The Science and Art Department was a British government body which functioned from 1853 to 1899, promoting education in art, science, technology, and design in Britain and Ireland.

==Background==
The Science and Art Department was created as a subdivision of the Board of Trade in 1853, expanding the existing Department of Practical Art. Its first superintendent was Henry Cole, and it supported not just science but also "practical arts" – i.e. technology and design. The department benefited substantially from the Great Exhibition of 1851, part of the profits of which were distributed by the Commissioners of the Great Exhibition for educational purposes. That donation funded a large site in South Kensington accommodating the Science and Art Department, the South Kensington Museum, and other bodies. In 1856 the Science and Art Department was absorbed by a new Education Department, but retained considerable autonomy in promoting artistic and scientific higher education, especially for teacher training.

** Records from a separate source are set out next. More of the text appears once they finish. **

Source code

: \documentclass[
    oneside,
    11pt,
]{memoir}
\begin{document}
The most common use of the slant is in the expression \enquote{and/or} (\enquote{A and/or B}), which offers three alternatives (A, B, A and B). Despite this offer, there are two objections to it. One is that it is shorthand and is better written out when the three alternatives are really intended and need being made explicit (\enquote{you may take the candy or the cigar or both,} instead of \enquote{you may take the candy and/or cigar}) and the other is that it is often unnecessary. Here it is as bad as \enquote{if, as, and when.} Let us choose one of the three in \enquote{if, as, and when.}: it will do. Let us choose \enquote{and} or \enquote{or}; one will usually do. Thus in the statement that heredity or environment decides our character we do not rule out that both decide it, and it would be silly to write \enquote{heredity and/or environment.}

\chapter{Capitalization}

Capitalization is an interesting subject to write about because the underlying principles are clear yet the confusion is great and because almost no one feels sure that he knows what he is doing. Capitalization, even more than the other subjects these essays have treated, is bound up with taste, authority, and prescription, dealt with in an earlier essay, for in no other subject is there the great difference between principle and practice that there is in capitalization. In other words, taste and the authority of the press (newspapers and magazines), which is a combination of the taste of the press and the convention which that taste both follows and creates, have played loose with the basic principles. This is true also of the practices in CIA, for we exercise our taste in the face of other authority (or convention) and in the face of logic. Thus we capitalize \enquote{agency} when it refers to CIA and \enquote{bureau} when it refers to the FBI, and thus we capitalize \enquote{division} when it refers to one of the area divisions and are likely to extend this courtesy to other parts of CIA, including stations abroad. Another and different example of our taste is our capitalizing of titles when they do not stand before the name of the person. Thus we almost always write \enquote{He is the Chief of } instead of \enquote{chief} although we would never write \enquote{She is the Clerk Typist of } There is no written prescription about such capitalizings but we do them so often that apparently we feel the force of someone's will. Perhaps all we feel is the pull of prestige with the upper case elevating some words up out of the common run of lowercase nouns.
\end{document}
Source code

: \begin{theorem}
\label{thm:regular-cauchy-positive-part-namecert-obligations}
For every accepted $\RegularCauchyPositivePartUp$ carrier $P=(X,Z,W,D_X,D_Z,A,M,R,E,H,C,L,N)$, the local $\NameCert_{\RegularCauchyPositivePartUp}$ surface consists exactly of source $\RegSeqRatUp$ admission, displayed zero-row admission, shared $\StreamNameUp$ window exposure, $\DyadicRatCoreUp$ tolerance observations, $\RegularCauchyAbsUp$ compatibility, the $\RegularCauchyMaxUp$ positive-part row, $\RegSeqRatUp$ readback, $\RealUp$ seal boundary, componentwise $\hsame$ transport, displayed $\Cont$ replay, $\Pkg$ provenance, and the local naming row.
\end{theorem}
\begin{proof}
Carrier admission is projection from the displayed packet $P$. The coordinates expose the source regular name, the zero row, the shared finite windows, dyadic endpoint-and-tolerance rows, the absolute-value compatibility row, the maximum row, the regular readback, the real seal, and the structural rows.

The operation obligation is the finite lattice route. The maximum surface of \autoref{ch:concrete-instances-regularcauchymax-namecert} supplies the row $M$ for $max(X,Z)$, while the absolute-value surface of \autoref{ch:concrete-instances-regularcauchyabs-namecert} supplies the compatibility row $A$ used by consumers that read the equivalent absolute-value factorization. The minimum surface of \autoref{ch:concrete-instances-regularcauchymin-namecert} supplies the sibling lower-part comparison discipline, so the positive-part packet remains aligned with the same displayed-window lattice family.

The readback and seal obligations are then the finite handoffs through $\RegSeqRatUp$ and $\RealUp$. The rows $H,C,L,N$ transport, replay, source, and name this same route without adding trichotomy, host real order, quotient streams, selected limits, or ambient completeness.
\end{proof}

The Science and Art Department took over the Government School of Design, founded in 1837, which became the National Art Training School in 1853, and finally in 1896 the Royal College of Art, under which name it still flourishes. It developed what became known as the South Kensington system in art education. The headmaster until 1875 was Richard Burchett. On the science side it ran classes in South Kensington in the 1870s, which led directly to the formation of the Normal School of Science, a constituent college of Imperial College London. From 1859 the Science and Art Department had offered examinations for prospective science teachers, and promoted evening classes in science across Britain. From 1872 the Science and Art Department began offering scientific higher education directly through evening classes at the South Kensington site. In 1880 these classes acquired formal recognition as the Normal School of Science.

During the 1880s a number of royal commissions considered the question of technical education, and their recommendations led to an increasing role in scientific training for other branches of government. The increased attention paid to education led to the formation of the Board of Education in 1899, into which the Science and Art Department was fully integrated.